Por Eduardo Luis Aguirre

 

 



¿Pueden los jueces comprender que quizás la reproducción de un hecho histórico es un mandato de cumplimiento imposible? ¿Pueden asumir que la conminación ritual de decir” la verdad y nada más que la verdad” puede significar, la mayoría de las veces, una nueva penosidad que el proceso infiere a aquellos testimonantes, que además han sido víctimas de un hecho traumático acaecido meses, años o décadas antes de esa declaración que se le requiere?

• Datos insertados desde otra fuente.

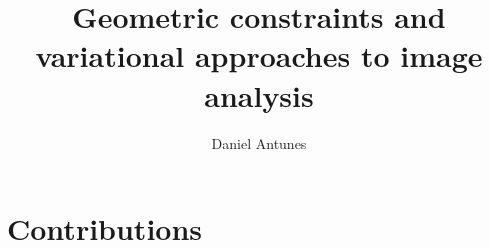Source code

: \documentclass[a4paper,12pt]{book}
\begin{document}
	\title{Geometric constraints and variational approaches to image analysis}
	\author{Daniel Antunes}
	\date{}
	\maketitle

	
	

	
	\tableofcontents	
%	
%	
%	
%	
%	
%	
%	
	\part{Contributions}	
	
%	
%		
%	
%	
%		
%					
%		
	
\printbibliography
	
\end{document}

Hay casos en que esa obligación se vuelve imposible. La memoria no es un disco rígido que registra lo verosímil, y esto queda patentizado en los juicios que adquieren mayor visibilidad pública. En la Argentina, las víctimas de los crímenes contra la humanidad que debieron dar su testimonio cuatro décadas después de su ordalía son un ejemplo de esa duplicación de padecimientos que expresa un esfuerzo recóndito atravesado por el no poder o no querer recordar el horror.

Sin embargo, pese a esta evidencia cercana en el tiempo donde el horror de lo indecible colisiona con un ajado mandato procesal que data de siglos, los tribunales parecen no haber tomado debida nota de este desacierto que desatiende el “puntum” del inconsciente, los detalles que pueden parecer poco importantes para el juicio, donde ese insconsciente actúa como una habitación oscura de la que a veces salen monstruos que no respetan un orden jurídico de prelación. La imposibilidad de reconstituir los recuerdos con precisión histórica milimétrica es una limitación humana que lesiona la contracara siempre oscura del discurso moldeado por la conciencia. Y esto sucede porque el inconsciente le plantea límites difíciles de sortear a la soberanía interior de los sujetos.

Si se quisiera entender el sentido de este posteo en clave mucho más actual, invito a los lectores a analizar solamente los primeros minutos del testimonio de Marina Garcés (una de las más respetadas filósofas españolas de la actualidad) en el denominado “juicio del procés” (https://www.youtube.com/watch?v=tVYQ-142Qhw) y la forma en que fue preguntada y fueron desechados algunas de sus formas de intentar organizar una secuencia histórica desde el lenguaje. El presidente del tribunal de entonces era el Juez Marchena, que consideró irrelevante que la declarante dijera por qué no fue antes a un lugar de votación o explique una leve complicación que la afectaba en esos momentos y que condicionó su actividad en los prolegómenos de los hecho que se investigaban: nada menos que los ocurridos el 1 de octubre del 2017. Nada era importante para el juez, que desechaba sistemáticamente varios de los aportes de la testigo, incluso la posibilidad de ordenarse frente a un verdadero aluvión de hechos y circunstancias que ocurrieron durante esos días. El punto más sensible se observó cuando la citada dijo que el 1 de octubre ella había alucinado por la carga violenta de las fuerzas represiva de Madrid. El juez hizo hincapié, con aparente exasperación, en la palabra alucinación. Allí daba la impresión que un prejuicio del interrogador aparecía como parte de “su” inconsciente incivilizable. El proceso se puso patas arriba. El desdén marcial del juez que entendía el destrato como ejercicio de autoridad y el detenimiento nimio en que un tribunal no se ocupa de las alucionaciones, opacó las naturales vacilaciones de la académica y tampoco fue puesto en valor por la mayoría de los medios o juristas que analizaron el juicio. Fue el momento más alto de la reaparición inquisitorial en un proceso de relevancia internacional. Y la comprobación rotunda que el gobierno del proceso por parte de los jueces no atiende a las singularidades ni se democratiza.